Several online services enforce weak password standards, do not hash user passwords, or just utilize a poor hashing method. So if a web service has a data breach, the passwords are more likely to be compromised. Enters Zero-Knowledge Proofs.

ZK fixes the broken privacy layer of the internet 1ZK fixes the broken privacy layer of the internet 1

For a 5th grader:
Zero-knowledge is a way of proving something without sharing information about it. For example, imagine you have a box that you say contains a secret. I can prove to you that there is something in the box without actually opening it or telling you what is inside. This is a very advanced and complex idea, but in simple terms, zero-knowledge is all about being able to show that something is true without giving away any details about it.


For grownups:
Zero-knowledge proofs are a type of cryptographic protocol that allows one party (the prover) to prove to another party (the verifier) that they know a certain piece of information, without revealing any information about the actual content of that knowledge. This is done with the help of mathematical algorithms and cryptographic methods that let the prover show the verifier that their claim is true without giving away any sensitive information.

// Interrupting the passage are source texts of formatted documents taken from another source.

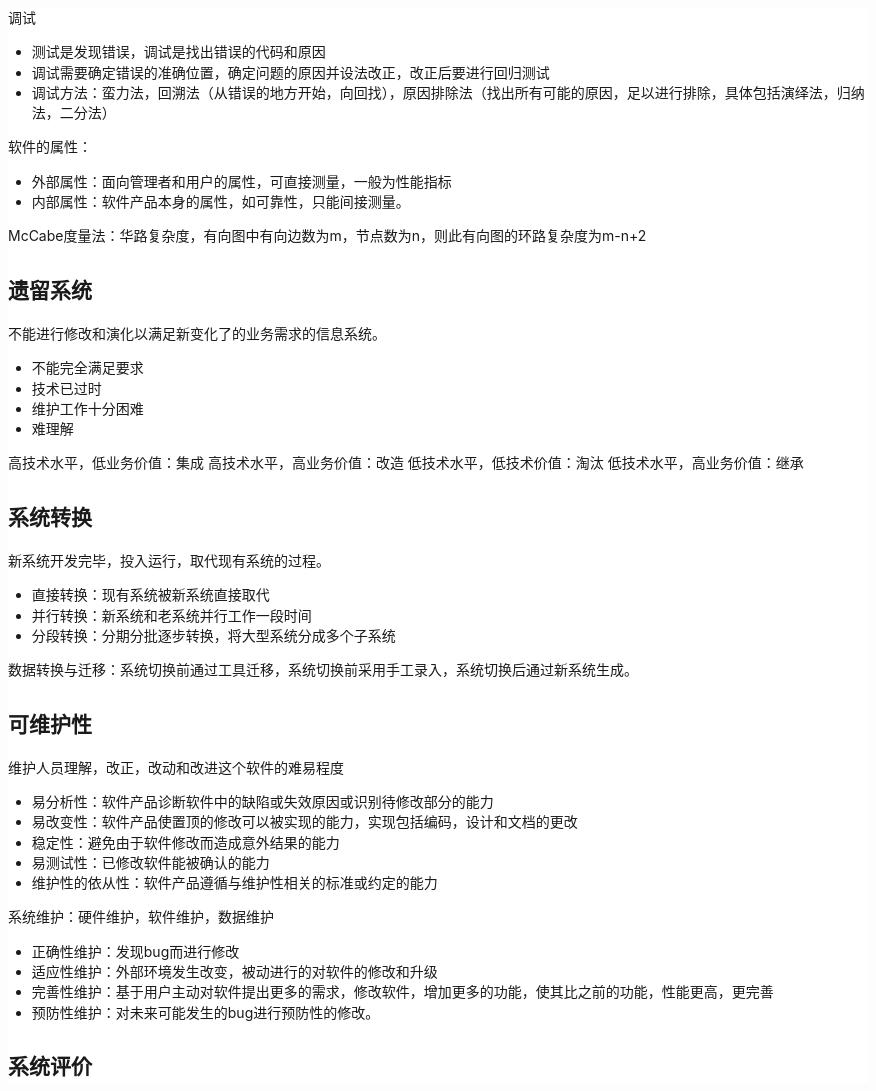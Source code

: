调试

- 测试是发现错误，调试是找出错误的代码和原因
- 调试需要确定错误的准确位置，确定问题的原因并设法改正，改正后要进行回归测试
- 调试方法：蛮力法，回溯法（从错误的地方开始，向回找），原因排除法（找出所有可能的原因，足以进行排除，具体包括演绎法，归纳法，二分法）

软件的属性：

- 外部属性：面向管理者和用户的属性，可直接测量，一般为性能指标
- 内部属性：软件产品本身的属性，如可靠性，只能间接测量。

McCabe度量法：华路复杂度，有向图中有向边数为m，节点数为n，则此有向图的环路复杂度为m-n+2

## 遗留系统

不能进行修改和演化以满足新变化了的业务需求的信息系统。

- 不能完全满足要求
- 技术已过时
- 维护工作十分困难
- 难理解

高技术水平，低业务价值：集成
高技术水平，高业务价值：改造
低技术水平，低技术价值：淘汰
低技术水平，高业务价值：继承

## 系统转换

新系统开发完毕，投入运行，取代现有系统的过程。

- 直接转换：现有系统被新系统直接取代
- 并行转换：新系统和老系统并行工作一段时间
- 分段转换：分期分批逐步转换，将大型系统分成多个子系统

数据转换与迁移：系统切换前通过工具迁移，系统切换前采用手工录入，系统切换后通过新系统生成。

## 可维护性

维护人员理解，改正，改动和改进这个软件的难易程度

- 易分析性：软件产品诊断软件中的缺陷或失效原因或识别待修改部分的能力
- 易改变性：软件产品使置顶的修改可以被实现的能力，实现包括编码，设计和文档的更改
- 稳定性：避免由于软件修改而造成意外结果的能力
- 易测试性：已修改软件能被确认的能力
- 维护性的依从性：软件产品遵循与维护性相关的标准或约定的能力

系统维护：硬件维护，软件维护，数据维护

- 正确性维护：发现bug而进行修改
- 适应性维护：外部环境发生改变，被动进行的对软件的修改和升级
- 完善性维护：基于用户主动对软件提出更多的需求，修改软件，增加更多的功能，使其比之前的功能，性能更高，更完善
- 预防性维护：对未来可能发生的bug进行预防性的修改。

## 系统评价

This can be useful in a variety of settings, such as in financial transactions where the parties want to prove that they have the necessary funds without revealing the exact amount of money they possess, or in online voting systems where the parties want to prove that they have voted without revealing their actual vote.


Use-cases include:
• Digital signatures: ZKPs can be used to create digital signatures that are verifiable without revealing the actual content of the signed message. This can be useful in financial transactions, where the parties want to prove that they have signed a contract without revealing the details of the contract itself.

• Anonymous voting: ZKPs can be used in e-voting systems to allow voters to prove that they have cast their vote without revealing their actual vote. This can help to maintain the privacy and integrity of the voting process.

• Secure multi-party computation: ZKPs can be used to allow multiple parties to compute a function on their inputs without revealing their inputs to each other. This can be useful in situations where the parties want to jointly compute a function on sensitive data, without revealing the data to each other.

• Identity verification: ZKPs can be used to verify the identity of a user without revealing any sensitive information about the user, such as their password or biometric data. This can be useful in situations where the parties want to prove that they are who they claim to be without revealing any sensitive information.

• Privacy-preserving data analysis: ZKPs can be used to allow multiple parties to jointly analyze a dataset without revealing the individual records in the dataset to each other. This can be useful in situations where the parties want to perform analytics on sensitive data without revealing the #data to each other.